Study Projects 39% Enrollment Increase In District By 1995

Posted: November 19, 1989

North Penn school board officials said they made significant progress last week in addressing the district's growing shortage of classroom space.

A study received early in the week from the Pennsylvania Economy League projected a 39 percent increase in the district's enrollment by 1995.

The private, nonprofit consulting organization's study also provided the school district with detailed enrollment projections for each school.

The school board responded to one of the study's findings - that Pennfield Middle School in Upper Gwynedd Township will face a severe shortage of classroom space next September - by voting unanimously Thursday night to move eight portable classrooms there.

Moving those classrooms from Montgomery Elementary School will cost $200,000, school district officials said.

Also last week, the Upper Gwynedd Township Zoning Hearing Board approved the school district's request for a zoning variance to permit the addition of a new wing at Pennfield Middle School. The wing will include 16 classrooms, a combination gym and auditorium, and additional office space.

If the school board approves the project, district business manager George P. Starkey said, the addition will cost about $4.8 million.
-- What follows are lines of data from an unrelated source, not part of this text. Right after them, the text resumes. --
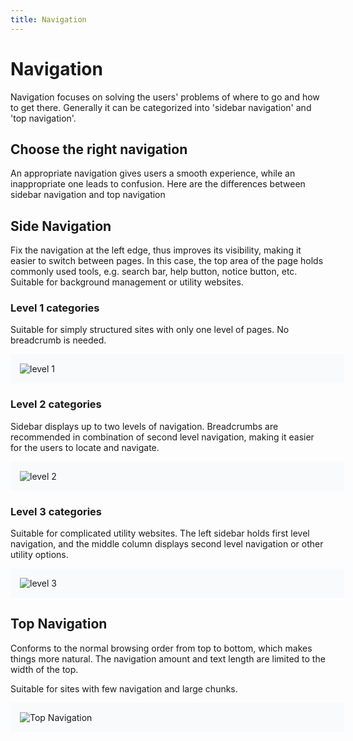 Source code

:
 ```yaml
---
title: Navigation
---
```


<style scoped lang="scss">
  .image-wrapper {
    padding: 15px;
    background-color: rgb(249, 250, 252);
    width: 100%;
    margin-bottom: 15px;
  }
</style>

# Navigation

Navigation focuses on solving the users' problems of where to go and how to get
there. Generally it can be categorized into 'sidebar navigation' and 'top navigation'.

## Choose the right navigation

An appropriate navigation gives users a smooth experience, while an inappropriate
one leads to confusion. Here are the differences between sidebar navigation and
top navigation

## Side Navigation

Fix the navigation at the left edge, thus improves its visibility, making it
easier to switch between pages. In this case, the top area of the page holds
commonly used tools, e.g. search bar, help button, notice button, etc. Suitable
for background management or utility websites.

### Level 1 categories

Suitable for simply structured sites with only one level of pages. No breadcrumb is needed.

<div class="image-wrapper">
<img src="/images/navbar_1.png" alt="level 1">
</div>

### Level 2 categories

Sidebar displays up to two levels of navigation. Breadcrumbs are recommended in
combination of second level navigation, making it easier for the users to locate
and navigate.

<div class="image-wrapper">
<img src="/images/navbar_2.png" alt="level 2">
</div>

### Level 3 categories

Suitable for complicated utility websites. The left sidebar holds first level
navigation, and the middle column displays second level navigation or other utility
options.

<div class="image-wrapper">
<img src="/images/navbar_3.png" alt="level 3">
</div>

## Top Navigation

Conforms to the normal browsing order from top to bottom, which makes things more
natural. The navigation amount and text length are limited to the width of the top.

Suitable for sites with few navigation and large chunks.

<div class="image-wrapper">
<img src="/images/navbar_0.png" alt="Top Navigation">
</div>
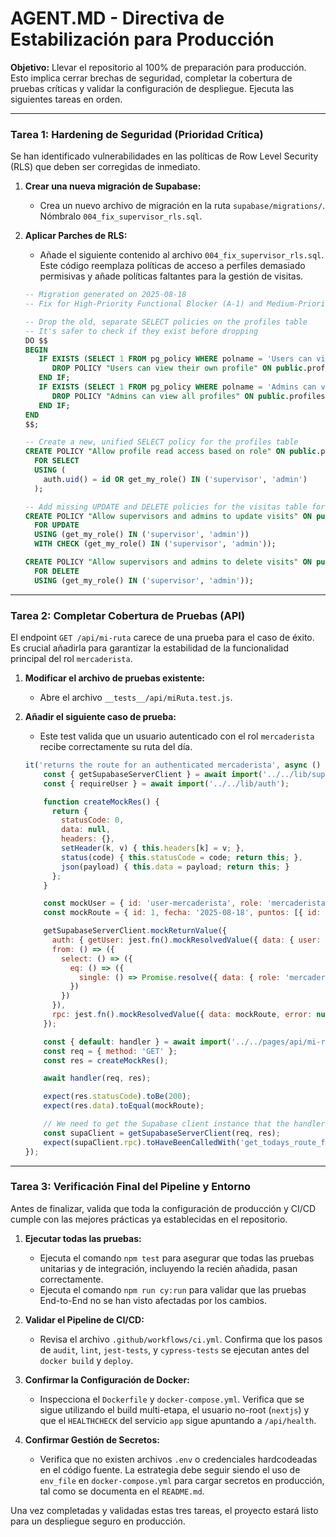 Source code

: # AGENT.MD - Directiva de Estabilización para Producción

**Objetivo:** Llevar el repositorio al 100% de preparación para producción. Esto implica cerrar brechas de seguridad, completar la cobertura de pruebas críticas y validar la configuración de despliegue. Ejecuta las siguientes tareas en orden.

-----

### **Tarea 1: Hardening de Seguridad (Prioridad Crítica)**

Se han identificado vulnerabilidades en las políticas de Row Level Security (RLS) que deben ser corregidas de inmediato.

1.  **Crear una nueva migración de Supabase:**

      * Crea un nuevo archivo de migración en la ruta `supabase/migrations/`. Nómbralo `004_fix_supervisor_rls.sql`.

2.  **Aplicar Parches de RLS:**

      * Añade el siguiente contenido al archivo `004_fix_supervisor_rls.sql`. Este código reemplaza políticas de acceso a perfiles demasiado permisivas y añade políticas faltantes para la gestión de visitas.

    <!-- end list -->

    ```sql
    -- Migration generated on 2025-08-18
    -- Fix for High-Priority Functional Blocker (A-1) and Medium-Priority Gap (M-2)

    -- Drop the old, separate SELECT policies on the profiles table
    -- It's safer to check if they exist before dropping
    DO $$
    BEGIN
       IF EXISTS (SELECT 1 FROM pg_policy WHERE polname = 'Users can view their own profile' AND polrelid = 'public.profiles'::regclass) THEN
          DROP POLICY "Users can view their own profile" ON public.profiles;
       END IF;
       IF EXISTS (SELECT 1 FROM pg_policy WHERE polname = 'Admins can view all profiles' AND polrelid = 'public.profiles'::regclass) THEN
          DROP POLICY "Admins can view all profiles" ON public.profiles;
       END IF;
    END
    $$;

    -- Create a new, unified SELECT policy for the profiles table
    CREATE POLICY "Allow profile read access based on role" ON public.profiles
      FOR SELECT
      USING (
        auth.uid() = id OR get_my_role() IN ('supervisor', 'admin')
      );

    -- Add missing UPDATE and DELETE policies for the visitas table for privileged roles (M-2)
    CREATE POLICY "Allow supervisors and admins to update visits" ON public.visitas
      FOR UPDATE
      USING (get_my_role() IN ('supervisor', 'admin'))
      WITH CHECK (get_my_role() IN ('supervisor', 'admin'));

    CREATE POLICY "Allow supervisors and admins to delete visits" ON public.visitas
      FOR DELETE
      USING (get_my_role() IN ('supervisor', 'admin'));
    ```

-----

### **Tarea 2: Completar Cobertura de Pruebas (API)**

El endpoint `GET /api/mi-ruta` carece de una prueba para el caso de éxito. Es crucial añadirla para garantizar la estabilidad de la funcionalidad principal del rol `mercaderista`.

1.  **Modificar el archivo de pruebas existente:**

      * Abre el archivo `__tests__/api/miRuta.test.js`.

2.  **Añadir el siguiente caso de prueba:**

      * Este test valida que un usuario autenticado con el rol `mercaderista` recibe correctamente su ruta del día.

    <!-- end list -->

    ```javascript
    it('returns the route for an authenticated mercaderista', async () => {
        const { getSupabaseServerClient } = await import('../../lib/supabaseServer');
        const { requireUser } = await import('../../lib/auth');

        function createMockRes() {
          return {
            statusCode: 0,
            data: null,
            headers: {},
            setHeader(k, v) { this.headers[k] = v; },
            status(code) { this.statusCode = code; return this; },
            json(payload) { this.data = payload; return this; }
          };
        }

        const mockUser = { id: 'user-mercaderista', role: 'mercaderista' };
        const mockRoute = { id: 1, fecha: '2025-08-18', puntos: [{ id: 1, nombre: 'Punto 1' }] };

        getSupabaseServerClient.mockReturnValue({
          auth: { getUser: jest.fn().mockResolvedValue({ data: { user: mockUser } }) },
          from: () => ({
            select: () => ({
              eq: () => ({
                single: () => Promise.resolve({ data: { role: 'mercaderista' } })
              })
            })
          }),
          rpc: jest.fn().mockResolvedValue({ data: mockRoute, error: null }),
        });

        const { default: handler } = await import('../../pages/api/mi-ruta.js');
        const req = { method: 'GET' };
        const res = createMockRes();

        await handler(req, res);

        expect(res.statusCode).toBe(200);
        expect(res.data).toEqual(mockRoute);

        // We need to get the Supabase client instance that the handler would have used
        const supaClient = getSupabaseServerClient(req, res);
        expect(supaClient.rpc).toHaveBeenCalledWith('get_todays_route_for_user', { p_user_id: String(mockUser.id) });
    });
    ```

-----

### **Tarea 3: Verificación Final del Pipeline y Entorno**

Antes de finalizar, valida que toda la configuración de producción y CI/CD cumple con las mejores prácticas ya establecidas en el repositorio.

1.  **Ejecutar todas las pruebas:**

      * Ejecuta el comando `npm test` para asegurar que todas las pruebas unitarias y de integración, incluyendo la recién añadida, pasan correctamente.
      * Ejecuta el comando `npm run cy:run` para validar que las pruebas End-to-End no se han visto afectadas por los cambios.

2.  **Validar el Pipeline de CI/CD:**

      * Revisa el archivo `.github/workflows/ci.yml`. Confirma que los pasos de `audit`, `lint`, `jest-tests`, y `cypress-tests` se ejecutan antes del `docker build` y `deploy`.

3.  **Confirmar la Configuración de Docker:**

      * Inspecciona el `Dockerfile` y `docker-compose.yml`. Verifica que se sigue utilizando el build multi-etapa, el usuario no-root (`nextjs`) y que el `HEALTHCHECK` del servicio `app` sigue apuntando a `/api/health`.

4.  **Confirmar Gestión de Secretos:**

      * Verifica que no existen archivos `.env` o credenciales hardcodeadas en el código fuente. La estrategia debe seguir siendo el uso de `env_file` en `docker-compose.yml` para cargar secretos en producción, tal como se documenta en el `README.md`.

Una vez completadas y validadas estas tres tareas, el proyecto estará listo para un despliegue seguro en producción.
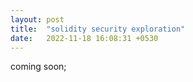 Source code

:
 ```yaml
---
layout: post
title:  "solidity security exploration"
date:   2022-11-18 16:08:31 +0530
---
```

coming soon;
School district administrators have not yet decided whether the addition is necessary, Starkey said.

At the school board meeting Thursday night, board Vice President Thomas J. Whalen said the state Department of Education had approved the school district's $2.3 million plan to convert the now-closed Hancock Elementary School in Lansdale into its administrative headquarters.

The school district's administrative offices at North Penn Junior High School will be converted to classrooms when the project is completed in 1992.

"This has been a good week because we've gotten through a lot of hurdles without any opposition," Starkey said after the board meeting.

"We're a lot closer to a solving the problem of how we're going to accommodate this onslaught of students in the years ahead."